3, BY MINDY MCGINNIS.

I woke to the sound of wind-chimes. My first thought was to be thankful for the breeze; my second thought was that we didn’t have any wind-chimes any more because my brother tore them down to fight off his recurring migraines.
I opened my eyes and instantly regretted it. My room had become a pinball machine for sunlight, and it bounced off everything, searing my vision and leaving crazy patterns on the backs of my eyelids. I shaded my eyes before opening them again. Grandma always says being prepared is half the battle.
My closet door hung open. Metallic vines had pushed their way out, then snaked up the walls and intertwined on the ceiling while I slept. Copper and silver petals dangled against each other with the breeze from my window in a song that I would’ve found gorgeous if it weren’t so terrifying.
I jumped out of bed, racing downstairs with the childish hope that if I found an adult and told her then everything would be better. “Gran!” I yelled, busting through the downstairs rooms. “Gran!” The last place I looked was the sunroom, where Grandma started her seeds in the spring.
The ceiling was a mass of metal roots that had punched through the floor of my closet. They inched their way down the wall as I watched, so stunned that I seemed to have grown roots of my own. When they reached a vase and curled around it, smashing the crystal into a thousand shards, that broke my paralysis.
“Gran!” I screamed as I blew out the back door and down to the stream. “Gran, where are you?” There was no answer, and I sprinted down the path, away from the house, back to where I had found the flowers, as if there might be some answer there for me.
I don’t know if I was hoping for some kind of corrosive metal version of Roundup, but my discovery took what little breath I had left in my lungs right out of them.

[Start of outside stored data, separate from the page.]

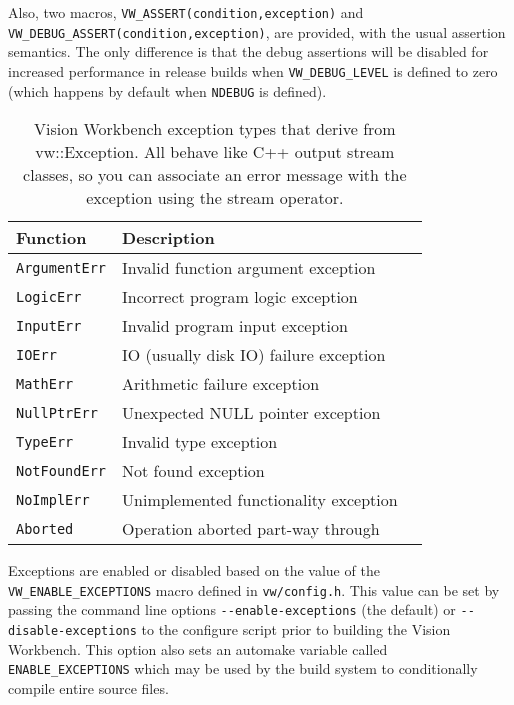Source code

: Also, two macros, \verb#VW_ASSERT(condition,exception)# and
\verb#VW_DEBUG_ASSERT(condition,exception)#, are provided, with the
usual assertion semantics.  The only difference is that the debug
assertions will be disabled for increased performance in release
builds when \verb#VW_DEBUG_LEVEL# is defined to zero (which happens by
default when \verb#NDEBUG# is defined).

\begin{table}[t]\begin{centering}
\begin{tabular}{|l|l|l|} \hline
Function & Description \\ \hline \hline
\verb#ArgumentErr# & Invalid function argument exception \\ \hline
\verb#LogicErr# & Incorrect program logic exception \\ \hline
\verb#InputErr# & Invalid program input exception \\ \hline
\verb#IOErr# & IO (usually disk IO) failure exception \\ \hline
\verb#MathErr# & Arithmetic failure exception \\ \hline
\verb#NullPtrErr# & Unexpected NULL pointer exception\\ \hline
\verb#TypeErr# & Invalid type exception \\ \hline
\verb#NotFoundErr# & Not found exception \\ \hline
\verb#NoImplErr# & Unimplemented functionality exception \\ \hline
\verb#Aborted# & Operation aborted part-way through \\ \hline

\end{tabular}
\caption{Vision Workbench exception types that derive from
  vw::Exception.  All behave like C++ output stream classes, so you
  can associate an error message with the exception using the
  stream operator.}
\label{tbl:exception-types}
\end{centering}\end{table}

Exceptions are enabled or disabled based on the value of the
\verb#VW_ENABLE_EXCEPTIONS# macro defined in \verb#vw/config.h#.  This
value can be set by passing the command line options
\verb#--enable-exceptions# (the default) or \verb#--disable-exceptions#
to the configure script prior to building the Vision Workbench.  This
option also sets an automake variable called \verb#ENABLE_EXCEPTIONS#
which may be used by the build system to conditionally compile entire
source files.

The massive oak those flowers had been going under was almost impossible to look at. The vein I’d noticed sneaking up the trunk the night before had taken over the entire living system. Where the sun broke through the canopy and dappled the trunk, tiny explosions of light shimmered.
The ground around the base was littered with branches and leaves, too heavy to hold their own weight now that the flowers had infected them.

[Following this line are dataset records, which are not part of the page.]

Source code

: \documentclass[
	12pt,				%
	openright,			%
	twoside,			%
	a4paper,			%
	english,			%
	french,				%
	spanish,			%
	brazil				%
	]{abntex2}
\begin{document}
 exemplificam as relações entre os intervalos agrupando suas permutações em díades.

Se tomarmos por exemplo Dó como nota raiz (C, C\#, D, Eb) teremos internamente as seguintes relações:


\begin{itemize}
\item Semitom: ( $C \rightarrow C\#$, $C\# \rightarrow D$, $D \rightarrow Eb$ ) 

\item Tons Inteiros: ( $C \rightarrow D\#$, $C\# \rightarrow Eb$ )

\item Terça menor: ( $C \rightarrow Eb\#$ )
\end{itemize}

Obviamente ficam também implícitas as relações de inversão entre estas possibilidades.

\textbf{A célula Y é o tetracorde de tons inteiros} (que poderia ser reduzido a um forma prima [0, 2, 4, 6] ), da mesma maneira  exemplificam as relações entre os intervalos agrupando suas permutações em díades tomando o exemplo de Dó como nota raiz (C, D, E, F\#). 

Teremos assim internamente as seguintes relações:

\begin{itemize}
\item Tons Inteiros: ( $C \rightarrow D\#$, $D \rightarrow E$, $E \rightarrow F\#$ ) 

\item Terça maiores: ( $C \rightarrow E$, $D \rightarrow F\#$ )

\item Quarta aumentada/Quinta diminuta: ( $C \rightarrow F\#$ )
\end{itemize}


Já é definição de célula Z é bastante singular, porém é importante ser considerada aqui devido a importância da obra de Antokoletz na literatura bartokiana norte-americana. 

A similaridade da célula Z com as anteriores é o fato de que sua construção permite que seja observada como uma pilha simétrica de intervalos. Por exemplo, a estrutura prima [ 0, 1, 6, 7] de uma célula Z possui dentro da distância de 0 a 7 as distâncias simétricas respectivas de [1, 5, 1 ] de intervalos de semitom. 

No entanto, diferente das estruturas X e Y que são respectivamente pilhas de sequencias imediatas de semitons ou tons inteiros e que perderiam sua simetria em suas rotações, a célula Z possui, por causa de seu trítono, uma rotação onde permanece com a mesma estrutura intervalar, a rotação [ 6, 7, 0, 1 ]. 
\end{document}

I dropped to my knees beside one branch and plucked a leaf. It came away with a metallic snick that reminded me of clipping wires with Jamie, when he showed me how to steal the nearest neighbour’s cable. But the leaf in my hand was much heavier than any cord I’d ever held; my hand bowed under the leaf’s weight and it fell, hitting my sandaled feet and making my toes curl up in response.

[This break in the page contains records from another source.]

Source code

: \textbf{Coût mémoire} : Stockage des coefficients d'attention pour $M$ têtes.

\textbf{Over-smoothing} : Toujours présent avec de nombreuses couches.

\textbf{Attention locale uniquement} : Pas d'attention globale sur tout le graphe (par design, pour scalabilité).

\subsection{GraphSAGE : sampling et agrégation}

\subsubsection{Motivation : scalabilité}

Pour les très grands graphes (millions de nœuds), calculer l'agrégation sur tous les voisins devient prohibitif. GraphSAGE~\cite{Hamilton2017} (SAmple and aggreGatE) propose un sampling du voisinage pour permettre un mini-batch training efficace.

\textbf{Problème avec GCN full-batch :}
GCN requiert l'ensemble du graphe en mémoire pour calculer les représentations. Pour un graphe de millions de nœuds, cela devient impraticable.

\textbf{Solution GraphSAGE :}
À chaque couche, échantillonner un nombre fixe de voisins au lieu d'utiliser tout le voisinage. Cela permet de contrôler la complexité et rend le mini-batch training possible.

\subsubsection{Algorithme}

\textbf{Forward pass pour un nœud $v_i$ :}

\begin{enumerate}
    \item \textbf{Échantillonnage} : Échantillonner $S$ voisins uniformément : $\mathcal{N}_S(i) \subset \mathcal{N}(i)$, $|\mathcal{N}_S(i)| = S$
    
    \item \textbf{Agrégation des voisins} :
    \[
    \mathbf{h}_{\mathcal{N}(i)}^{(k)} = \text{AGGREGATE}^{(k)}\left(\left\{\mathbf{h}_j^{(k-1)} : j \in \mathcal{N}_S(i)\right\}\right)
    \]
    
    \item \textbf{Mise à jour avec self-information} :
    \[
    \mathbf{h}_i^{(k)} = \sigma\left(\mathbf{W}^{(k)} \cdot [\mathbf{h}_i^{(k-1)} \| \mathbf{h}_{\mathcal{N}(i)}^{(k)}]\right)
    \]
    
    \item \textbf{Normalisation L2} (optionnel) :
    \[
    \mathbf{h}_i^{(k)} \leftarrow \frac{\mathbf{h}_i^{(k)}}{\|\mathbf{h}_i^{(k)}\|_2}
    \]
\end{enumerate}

It was gold. Solid gold. The entire oak that I’d spent so much of my childhood under, spinning dreams and fairy tales, had just turned into a fairy tale of its own. I gathered up as many leaves as I could carry and shuffled back home under their weight.
Once grandma got home, I’d have a lot of explaining to do; the fact that I was now carrying more money than her house was worth might make the explanation go down a little easier.
“Gran,” I called as I pushed through the back door. “Are you home?”
“In here, child,” came her voice, sounding much weaker than usual. I went into the sunroom to find her in a rocker, deflated and half the size I usually thought her to be, staring at the ceiling.
“Gran?” I said softly. “I need to tell you something.”
She sighed. “No, no you don’t. What I see in front of me tells me all there is to know.” She finally looked at me, the resignation in her eyes so dead that not even the glittering spots from my gold leaves were reflected there.
She reached for my hand. “But what is this?”
“Gold, Gran. The old oak in the woods, it’s-”
“No, girl,” she said, turning my hand over and snaking her finger along the molten line that trailed from the leaf cut. “What is this?”